### The problem
What lines in the entries below contain the word "scale"? Copy all of them.

### Information
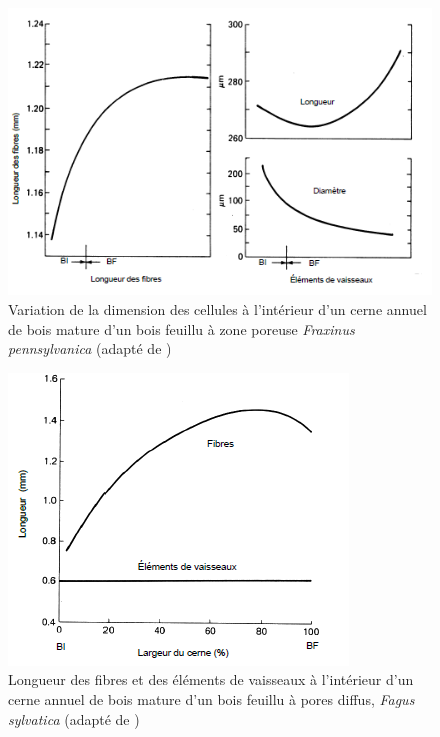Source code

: \begin{figure}[h]
	\centering
	\includegraphics[scale=0.7]{img/ch7_long_fibres_cerne}
	\caption{Variation de la dimension des cellules à l'intérieur d'un cerne annuel de bois mature d'un bois feuillu à zone poreuse \textit{Fraxinus pennsylvanica} (adapté de \cite{panshin1980textbook})}
	\label{fig:long_fibres_cerne}
\end{figure}

\begin{figure}[h]
	\centering
	\includegraphics[scale=0.8]{img/ch7_long_diffus_cerne}
	\caption{Longueur des fibres et des éléments de vaisseaux à l'intérieur d’un cerne annuel de bois mature d'un bois feuillu à pores diffus, \textit{Fagus sylvatica} (adapté de \cite{panshin1980textbook})}
	\label{fig:long_diffus_cerne}
\end{figure}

### Response below
	\includegraphics[scale=0.7]{img/ch7_long_fibres_cerne}
	\includegraphics[scale=0.8]{img/ch7_long_diffus_cerne}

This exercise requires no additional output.